At a media conference in Heinz’s home town of Pittsburgh yesterday, Johnson and Behring were asked repeatedly about the prospect of cost cuts; one reporter directly referred to 3G’s record of “aggressive” cost cutting. Behring insisted it was too early to comment. “We have several months ahead of us to get to understand the team and the people,” he said. “If you compare and contrast with some of the businesses we got involved with in the past this is a company that’s doing extremely well as it is and has been doing extremely well for a number of years prior to our involvement.”

Heinz chairman, president and CEO Johnson, who has been at the helm of the company for 15 years, claimed the company was being acquired “from a position of strength”. He acknowledged “that doesn’t mean there won’t be changes going forward” but added: “Ultimately, this will be a platform for doing bigger and better things in this industry.”

However, despite Johnson and Behring’s insistence that they could not say whether cuts were coming, it is all but certain, given 3G’s record and previous investor concern over the performance of some of Heinz’s assets, that there will be restructuring.

Now let’s think about possible expansion. The two men were at pains to describe the opportunity for growth. “Our goal here is to make this a better and even more global company.

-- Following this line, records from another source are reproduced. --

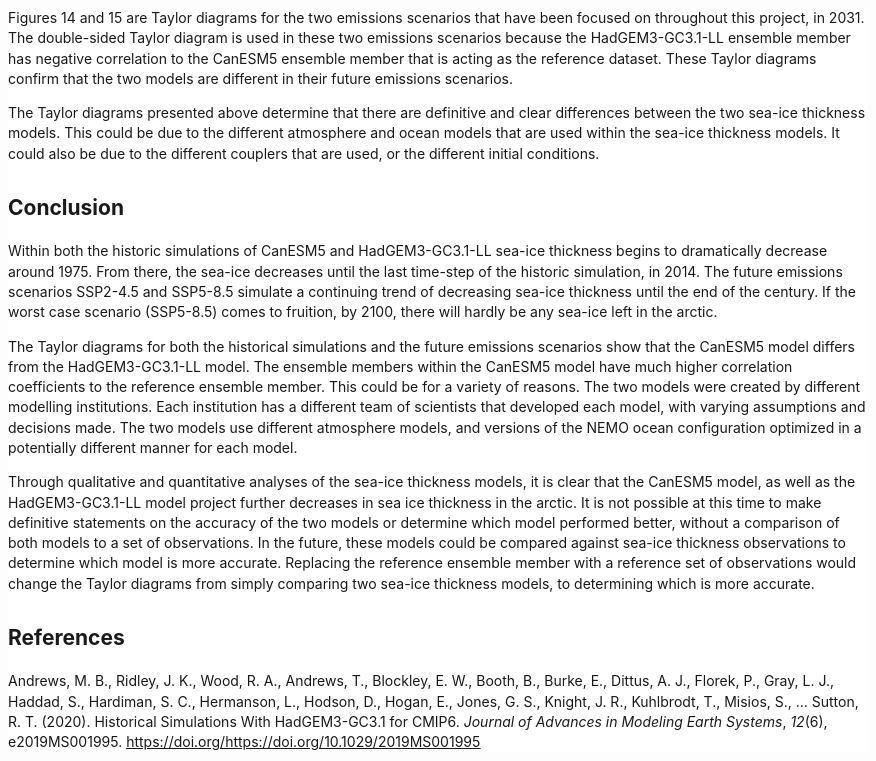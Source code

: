 Figures 14 and 15 are Taylor diagrams for the two emissions scenarios
that have been focused on throughout this project, in 2031. The
double-sided Taylor diagram is used in these two emissions scenarios
because the HadGEM3-GC3.1-LL ensemble member has negative correlation to
the CanESM5 ensemble member that is acting as the reference dataset.
These Taylor diagrams confirm that the two models are different in their
future emissions scenarios.

The Taylor diagrams presented above determine that there are definitive
and clear differences between the two sea-ice thickness models. This
could be due to the different atmosphere and ocean models that are used
within the sea-ice thickness models. It could also be due to the
different couplers that are used, or the different initial conditions.

## Conclusion

Within both the historic simulations of CanESM5 and HadGEM3-GC3.1-LL
sea-ice thickness begins to dramatically decrease around 1975. From
there, the sea-ice decreases until the last time-step of the historic
simulation, in 2014. The future emissions scenarios SSP2-4.5 and
SSP5-8.5 simulate a continuing trend of decreasing sea-ice thickness
until the end of the century. If the worst case scenario (SSP5-8.5)
comes to fruition, by 2100, there will hardly be any sea-ice left in the
arctic.

The Taylor diagrams for both the historical simulations and the future
emissions scenarios show that the CanESM5 model differs from the
HadGEM3-GC3.1-LL model. The ensemble members within the CanESM5 model
have much higher correlation coefficients to the reference ensemble
member. This could be for a variety of reasons. The two models were
created by different modelling institutions. Each institution has a
different team of scientists that developed each model, with varying
assumptions and decisions made. The two models use different atmosphere
models, and versions of the NEMO ocean configuration optimized in a
potentially different manner for each model.

Through qualitative and quantitative analyses of the sea-ice thickness
models, it is clear that the CanESM5 model, as well as the
HadGEM3-GC3.1-LL model project further decreases in sea ice thickness in
the arctic. It is not possible at this time to make definitive
statements on the accuracy of the two models or determine which model
performed better, without a comparison of both models to a set of
observations. In the future, these models could be compared against
sea-ice thickness observations to determine which model is more
accurate. Replacing the reference ensemble member with a reference set
of observations would change the Taylor diagrams from simply comparing
two sea-ice thickness models, to determining which is more accurate.

## References

Andrews, M. B., Ridley, J. K., Wood, R. A., Andrews, T., Blockley, E.
W., Booth, B., Burke, E., Dittus, A. J., Florek, P., Gray, L. J.,
Haddad, S., Hardiman, S. C., Hermanson, L., Hodson, D., Hogan, E.,
Jones, G. S., Knight, J. R., Kuhlbrodt, T., Misios, S., … Sutton, R. T.
(2020). Historical Simulations With HadGEM3-GC3.1 for CMIP6. *Journal of
Advances in Modeling Earth Systems*, *12*(6), e2019MS001995.
[<u>https://doi.org/https://doi.org/10.1029/2019MS001995</u>](https://doi.org/https://doi.org/10.1029/2019MS001995)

That is a goal we share with 3G and Mr Buffett,” Johnson said.

Proponents of private ownership insist, away from the glare of the stock market and quarterly reporting, companies can thrive and think more about longer-term priorities. Heinz, although one of the more global of the US food companies, still lags multinationals like Nestle and Unilever in their presence in emerging markets.

“We have seen private companies executing better in developing markets than public companies – a prime example being Mars and Wrigley’s success in China – perhaps because of a greater flexibility to invest for the longer term,” Bernstein’s Howard said, although she claimed it was “unclear” whether 3G and Berkshire were more interested in short-term restructuring or long-term growth.

But, taking Johnson and Behring at face value, Heinz could be set for expansion. In the short term, Heinz could be in a position to snap up any baby food assets Nestle has to offload to clear regulatory concerns in certain markets over its takeover of Pfizer‘s infant nutrition business last year.

Looking further ahead, some on Wall Street believe Heinz, backed by 3G and Buffett, could be at the forefront of consolidation in the US food sector. “We believe the new Berkshire/3G/Heinz entity could … become a more active consolidator of the [US] food group going forward. In fact, on today’s conference call, Heinz CEO Bill Johnson stated that the goal of this deal is to make Heinz a bigger, even more global food company and we would note he has been an active proponent of food industry consolidation in a sea of less-willing partners,” Lazar at Barclays Capital said.

Lazar also pointed out 3G’s record of looking for efficiency means “accretive M&A” could be a way of “driving productivity and synergies” especially with the $5bn in debt the investors have taken on under the deal.

There is, perhaps unsurprisingly with a deal that shook the sector, much to ponder. Heinz grabbed the headlines yesterday and it will likely do so again under its new owners.